TASK INSTRUCTIONS:
Run through the data and copy out every line that mentions the word "https".
*** Opening of GIVEN RECORDS ***
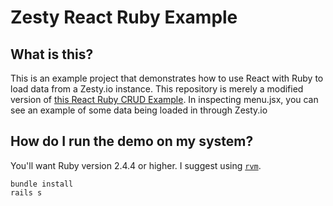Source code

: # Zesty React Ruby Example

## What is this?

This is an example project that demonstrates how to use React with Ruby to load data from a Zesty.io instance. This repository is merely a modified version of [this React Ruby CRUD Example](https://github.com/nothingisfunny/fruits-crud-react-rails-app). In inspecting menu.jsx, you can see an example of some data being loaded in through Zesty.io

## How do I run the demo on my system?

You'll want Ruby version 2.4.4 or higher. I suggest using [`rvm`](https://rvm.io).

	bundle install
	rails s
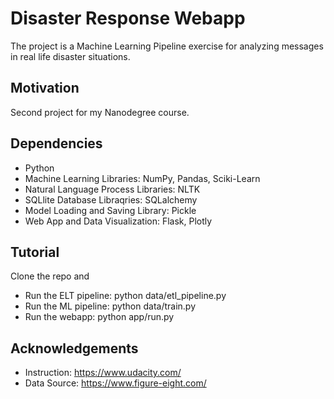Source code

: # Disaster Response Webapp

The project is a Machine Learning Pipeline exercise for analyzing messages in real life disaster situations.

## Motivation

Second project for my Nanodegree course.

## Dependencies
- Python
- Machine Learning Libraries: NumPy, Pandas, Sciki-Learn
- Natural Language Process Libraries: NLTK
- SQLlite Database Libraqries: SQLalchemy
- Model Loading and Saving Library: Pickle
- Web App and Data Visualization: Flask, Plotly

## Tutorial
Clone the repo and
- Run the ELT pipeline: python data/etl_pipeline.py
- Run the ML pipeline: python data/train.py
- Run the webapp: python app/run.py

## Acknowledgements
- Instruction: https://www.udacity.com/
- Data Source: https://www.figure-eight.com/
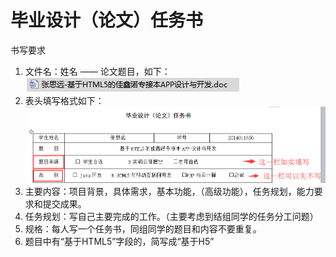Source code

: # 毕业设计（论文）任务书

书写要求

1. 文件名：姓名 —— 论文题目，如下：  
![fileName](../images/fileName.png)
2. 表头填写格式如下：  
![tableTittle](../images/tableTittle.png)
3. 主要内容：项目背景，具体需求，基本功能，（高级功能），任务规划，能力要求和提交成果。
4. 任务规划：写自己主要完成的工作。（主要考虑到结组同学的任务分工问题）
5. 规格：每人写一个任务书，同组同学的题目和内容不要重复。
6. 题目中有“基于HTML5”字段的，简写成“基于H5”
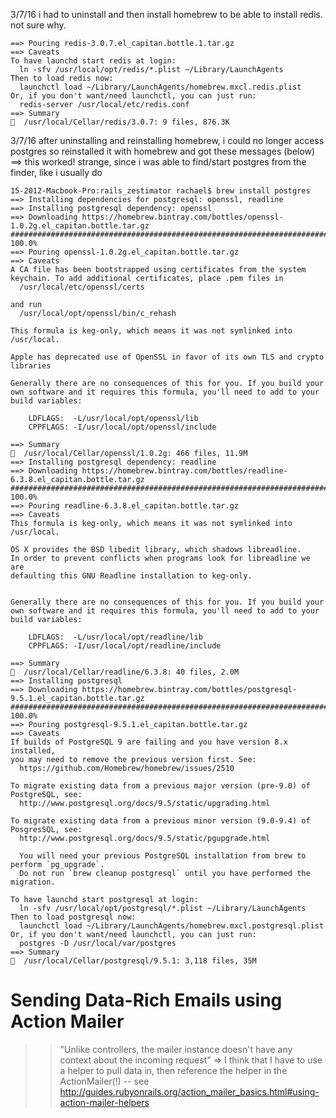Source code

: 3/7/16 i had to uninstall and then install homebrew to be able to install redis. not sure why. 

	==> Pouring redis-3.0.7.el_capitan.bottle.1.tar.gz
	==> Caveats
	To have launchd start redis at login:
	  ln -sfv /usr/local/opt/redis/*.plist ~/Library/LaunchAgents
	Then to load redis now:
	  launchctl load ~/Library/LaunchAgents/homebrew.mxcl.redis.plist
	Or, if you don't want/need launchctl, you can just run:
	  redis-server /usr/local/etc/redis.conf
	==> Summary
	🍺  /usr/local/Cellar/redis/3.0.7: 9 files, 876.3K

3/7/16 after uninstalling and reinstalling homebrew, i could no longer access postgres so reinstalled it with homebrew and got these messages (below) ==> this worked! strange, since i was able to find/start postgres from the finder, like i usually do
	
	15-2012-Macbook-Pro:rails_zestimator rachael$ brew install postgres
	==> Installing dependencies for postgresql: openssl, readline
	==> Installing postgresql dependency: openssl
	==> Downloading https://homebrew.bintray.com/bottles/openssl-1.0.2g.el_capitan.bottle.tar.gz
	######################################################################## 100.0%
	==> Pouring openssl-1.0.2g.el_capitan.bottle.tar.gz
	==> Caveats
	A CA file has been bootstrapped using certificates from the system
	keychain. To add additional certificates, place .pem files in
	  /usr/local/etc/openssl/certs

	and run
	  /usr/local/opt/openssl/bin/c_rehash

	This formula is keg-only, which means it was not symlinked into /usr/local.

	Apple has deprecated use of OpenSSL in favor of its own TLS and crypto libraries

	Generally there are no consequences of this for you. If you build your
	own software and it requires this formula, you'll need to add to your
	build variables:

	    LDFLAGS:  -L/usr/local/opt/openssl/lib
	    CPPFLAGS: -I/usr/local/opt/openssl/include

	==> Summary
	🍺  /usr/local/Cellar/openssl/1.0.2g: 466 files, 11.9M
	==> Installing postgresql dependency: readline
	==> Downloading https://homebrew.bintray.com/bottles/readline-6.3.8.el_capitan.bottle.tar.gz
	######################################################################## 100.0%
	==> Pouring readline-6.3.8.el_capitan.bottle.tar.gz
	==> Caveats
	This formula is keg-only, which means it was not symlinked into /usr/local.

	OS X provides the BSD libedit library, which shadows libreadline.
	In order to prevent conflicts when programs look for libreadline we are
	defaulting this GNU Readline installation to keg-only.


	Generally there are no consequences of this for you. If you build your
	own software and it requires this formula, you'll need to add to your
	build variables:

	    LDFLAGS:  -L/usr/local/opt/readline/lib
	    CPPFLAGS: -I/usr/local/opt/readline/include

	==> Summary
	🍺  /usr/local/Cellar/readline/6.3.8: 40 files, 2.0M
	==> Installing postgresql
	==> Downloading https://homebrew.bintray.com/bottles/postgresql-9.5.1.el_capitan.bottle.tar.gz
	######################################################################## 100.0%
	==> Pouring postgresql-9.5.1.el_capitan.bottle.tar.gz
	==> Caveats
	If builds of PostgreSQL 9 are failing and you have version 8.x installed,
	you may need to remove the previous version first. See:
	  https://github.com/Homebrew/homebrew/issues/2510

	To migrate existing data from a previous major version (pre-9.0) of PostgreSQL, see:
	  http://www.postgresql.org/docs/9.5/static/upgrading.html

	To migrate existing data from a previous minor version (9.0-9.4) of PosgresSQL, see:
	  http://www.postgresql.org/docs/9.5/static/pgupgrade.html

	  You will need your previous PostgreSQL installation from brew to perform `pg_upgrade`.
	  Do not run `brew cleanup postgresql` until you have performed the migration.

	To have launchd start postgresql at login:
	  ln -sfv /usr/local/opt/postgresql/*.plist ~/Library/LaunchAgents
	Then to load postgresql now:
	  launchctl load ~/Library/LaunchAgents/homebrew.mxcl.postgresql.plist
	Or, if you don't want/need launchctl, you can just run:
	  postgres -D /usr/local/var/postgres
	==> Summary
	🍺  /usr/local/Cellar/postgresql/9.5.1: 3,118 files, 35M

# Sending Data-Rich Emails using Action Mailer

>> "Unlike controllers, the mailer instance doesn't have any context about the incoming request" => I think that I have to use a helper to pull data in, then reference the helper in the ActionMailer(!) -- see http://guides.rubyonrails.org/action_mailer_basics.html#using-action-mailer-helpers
*** Close of GIVEN RECORDS ***
TASK OUTPUT:
This is an example project that demonstrates how to use React with Ruby to load data from a Zesty.io instance. This repository is merely a modified version of [this React Ruby CRUD Example](https://github.com/nothingisfunny/fruits-crud-react-rails-app). In inspecting menu.jsx, you can see an example of some data being loaded in through Zesty.io
You'll want Ruby version 2.4.4 or higher. I suggest using [`rvm`](https://rvm.io).
- Instruction: https://www.udacity.com/
- Data Source: https://www.figure-eight.com/
	==> Downloading https://homebrew.bintray.com/bottles/openssl-1.0.2g.el_capitan.bottle.tar.gz
	==> Downloading https://homebrew.bintray.com/bottles/readline-6.3.8.el_capitan.bottle.tar.gz
	==> Downloading https://homebrew.bintray.com/bottles/postgresql-9.5.1.el_capitan.bottle.tar.gz
	  https://github.com/Homebrew/homebrew/issues/2510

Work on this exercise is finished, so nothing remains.